Humans are remarkably creative at self-reliance and often in the name of religion. We have this uncanny ability to place ourselves at the centre of everything. This is certainly true regarding our relationship with God, because something inside strives to make self the centre of God’s attention. In so doing we become idolaters, justifying why self is entitled to be and have what self wants at God’s expense.

Phrases like self-love, self-forgiveness, self-defence, self-harm, self-esteem, self-righteous, and self-reliance are some of the more common terms used. Consequently, mankind does a thorough job of promoting self in that we sacrifice everything godly in our self-pursuit of God. This is often the reason new believers struggle, because they continue to place self at the centre of their new relationship with Jesus Christ.

Self or Christ

The apostle Paul understood that coming to Jesus means you put off your old self, which belongs to your former manner of life and is corrupt through deceitful desires (Ephesians 4:22-24). Belief in Jesus Christ is not some morbid self-harming religious ritual, but an honest appraisal of your incurable desire for self to be elevated above God. Therefore, faith in Jesus begins with a healthy spiritual denial of self as centre of your life.

Paul continues; “…be renewed in the spirit of your minds, and to put on the new self, created after the likeness of God in true righteousness and holiness (Ephesians 4:22-24). Here is the bullseye of faith in Jesus; accepting that God’s righteousness must be allowed to change the way you think and behave. This is how you become an expression of His righteousness and not your own. Jesus Christ does a total make-over, a full regeneration, creating a new you which increasingly displays God’s holiness (2Co 3:18).
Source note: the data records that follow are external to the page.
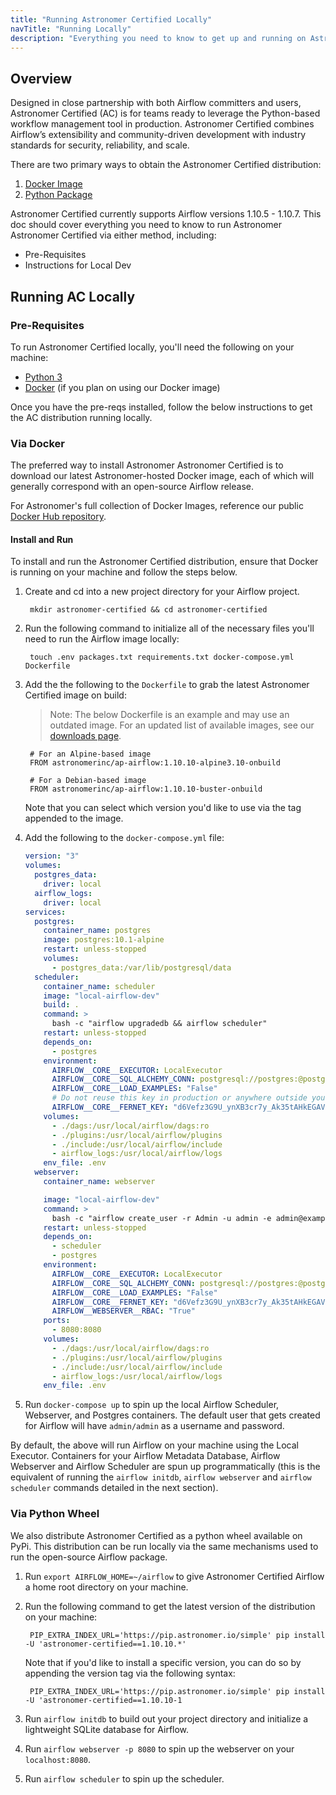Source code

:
 ```yaml
---
title: "Running Astronomer Certified Locally"
navTitle: "Running Locally"
description: "Everything you need to know to get up and running on Astronomer's distribution of Apache Airflow on your local machine."
---
```


## Overview

Designed in close partnership with both Airflow committers and users, Astronomer Certified (AC) is for teams ready to leverage the Python-based workflow management tool in production. Astronomer Certified combines Airflow’s extensibility and community-driven development with industry standards for security, reliability, and scale.

There are two primary ways to obtain the Astronomer Certified distribution:

1. [Docker Image](https://hub.docker.com/r/astronomerinc/ap-airflow)
2. [Python Package](https://pip.astronomer.io/simple/apache-airflow/)

Astronomer Certified currently supports Airflow versions 1.10.5 - 1.10.7. This doc should cover everything you need to know to run Astronomer Astronomer Certified via either method, including:

- Pre-Requisites
- Instructions for Local Dev

## Running AC Locally

### Pre-Requisites

To run Astronomer Certified locally, you'll need the following on your machine:

- [Python 3](https://www.python.org/downloads/)
- [Docker](https://www.docker.com/products/docker-desktop) (if you plan on using our Docker image)

Once you have the pre-reqs installed, follow the below instructions to get the AC distribution running locally.

### Via Docker

The preferred way to install Astronomer Astronomer Certified is to download our latest Astronomer-hosted Docker image, each of which will generally correspond with an open-source Airflow release.

For Astronomer's full collection of Docker Images, reference our public [Docker Hub repository](https://hub.docker.com/r/astronomerinc/ap-airflow).

#### Install and Run

To install and run the Astronomer Certified distribution, ensure that Docker is running on your machine and follow the steps below.

1. Create and cd into a new project directory for your Airflow project.

        mkdir astronomer-certified && cd astronomer-certified

2. Run the following command to initialize all of the necessary files you'll need to run the Airflow image locally:

        touch .env packages.txt requirements.txt docker-compose.yml Dockerfile

3. Add the the following to the `Dockerfile` to grab the latest Astronomer Certified image on build:

    > Note: The below Dockerfile is an example and may use an outdated image. For an updated list of available images, see our [downloads page](https://www.astronomer.io/downloads).

        # For an Alpine-based image
        FROM astronomerinc/ap-airflow:1.10.10-alpine3.10-onbuild

        # For a Debian-based image
        FROM astronomerinc/ap-airflow:1.10.10-buster-onbuild

    Note that you can select which version you'd like to use via the tag appended to the image.

4. Add the following to the `docker-compose.yml` file:
   
    ```yaml
    version: "3"
    volumes:
      postgres_data:
        driver: local
      airflow_logs:
        driver: local
    services:
      postgres:
        container_name: postgres
        image: postgres:10.1-alpine
        restart: unless-stopped
        volumes:
          - postgres_data:/var/lib/postgresql/data
      scheduler:
        container_name: scheduler
        image: "local-airflow-dev"
        build: .
        command: >
          bash -c "airflow upgradedb && airflow scheduler"
        restart: unless-stopped
        depends_on:
          - postgres
        environment:
          AIRFLOW__CORE__EXECUTOR: LocalExecutor
          AIRFLOW__CORE__SQL_ALCHEMY_CONN: postgresql://postgres:@postgres:5432
          AIRFLOW__CORE__LOAD_EXAMPLES: "False"
          # Do not reuse this key in production or anywhere outside your local laptop!
          AIRFLOW__CORE__FERNET_KEY: "d6Vefz3G9U_ynXB3cr7y_Ak35tAHkEGAVxuz_B-jzWw="
        volumes:
          - ./dags:/usr/local/airflow/dags:ro
          - ./plugins:/usr/local/airflow/plugins
          - ./include:/usr/local/airflow/include
          - airflow_logs:/usr/local/airflow/logs
        env_file: .env
      webserver:
        container_name: webserver

        image: "local-airflow-dev"
        command: >
          bash -c "airflow create_user -r Admin -u admin -e admin@example.com -f admin -l user -p admin && airflow webserver"
        restart: unless-stopped
        depends_on:
          - scheduler
          - postgres
        environment:
          AIRFLOW__CORE__EXECUTOR: LocalExecutor
          AIRFLOW__CORE__SQL_ALCHEMY_CONN: postgresql://postgres:@postgres:5432
          AIRFLOW__CORE__LOAD_EXAMPLES: "False"
          AIRFLOW__CORE__FERNET_KEY: "d6Vefz3G9U_ynXB3cr7y_Ak35tAHkEGAVxuz_B-jzWw="
          AIRFLOW__WEBSERVER__RBAC: "True"
        ports:
          - 8080:8080
        volumes:
          - ./dags:/usr/local/airflow/dags:ro
          - ./plugins:/usr/local/airflow/plugins
          - ./include:/usr/local/airflow/include
          - airflow_logs:/usr/local/airflow/logs
        env_file: .env
	```

5. Run `docker-compose up` to spin up the local Airflow Scheduler, Webserver, and Postgres containers. The default user that gets created for Airflow will have `admin/admin` as a username and password.

By default, the above will run Airflow on your machine using the Local Executor.  Containers for your Airflow Metadata Database, Airflow Webserver and Airflow Scheduler are spun up programmatically (this is the equivalent of running the `airflow initdb`, `airflow webserver` and `airflow scheduler` commands detailed in the next section).

### Via Python Wheel

We also distribute Astronomer Certified as a python wheel available on PyPi. This distribution can be run locally via the same mechanisms used to run the open-source Airflow package.

1. Run `export AIRFLOW_HOME=~/airflow` to give Astronomer Certified Airflow a home root directory on your machine.
2. Run the following command to get the latest version of the distribution on your machine:

        PIP_EXTRA_INDEX_URL='https://pip.astronomer.io/simple' pip install -U 'astronomer-certified==1.10.10.*'

    Note that if you'd like to install a specific version, you can do so by appending the version tag via the following syntax:

        PIP_EXTRA_INDEX_URL='https://pip.astronomer.io/simple' pip install -U 'astronomer-certified==1.10.10-1

3. Run `airflow initdb` to build out your project directory and initialize a lightweight SQLite database for Airflow.
4. Run `airflow webserver -p 8080` to spin up the webserver on your `localhost:8080`.
5. Run `airflow scheduler` to spin up the scheduler.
Your old self-motivated ways of thinking are reborn to become Christ-motivated thinking. Paul explains further; our old self was crucified with him (Jesus) in order that the body of sin might be brought to nothing, so that we would no longer be enslaved to sin (Romans 6:6). In order for your enslavement to self and sin to be ended, a death had to occur. And since you and I wouldn’t and couldn’t die to sin, Christ died our death on the cross of Calvary in our place, as our substitute.

Jesus cross deals with self

Jesus took God’s wrath for your sin, and God was satisfied with Jesus self-sacrifice on your behalf. Your faith; your dependant belief in Jesus death is what God responds to by granting you forgiveness and a new self. Your old self was idolatrous, your new self is Christ exalting. Your old self defaulted to sinful thoughts and behaviour, your new self defaults to loving obedience through surrender.

Your old self wants to be its own saviour and would prefer to suffer eternal consequences rather than humble itself before the Almighty. Such is the extremity of self-righteousness which is proud toward God. Self-reliance fails terribly to make peace with God, but Jesus Christ has already made peace with God on your behalf – believe it and live in the blessing of it. This is why Paul says he himself (Jesus) is our peace (Ephesians 2:14).

Once you have wholeheartedly embraced the peace offered by God through faith in His Son, there will be little room for the spiritual anxieties this world forces upon you. Once you receive your Heavenly Father’s forgiveness, you will be equipped to forgive others as you have been forgiven (Col 3:13).

I encourage you to embrace belief that denies self-reliance and embraces Christ. He really is the most wonderful Lord and Saviour.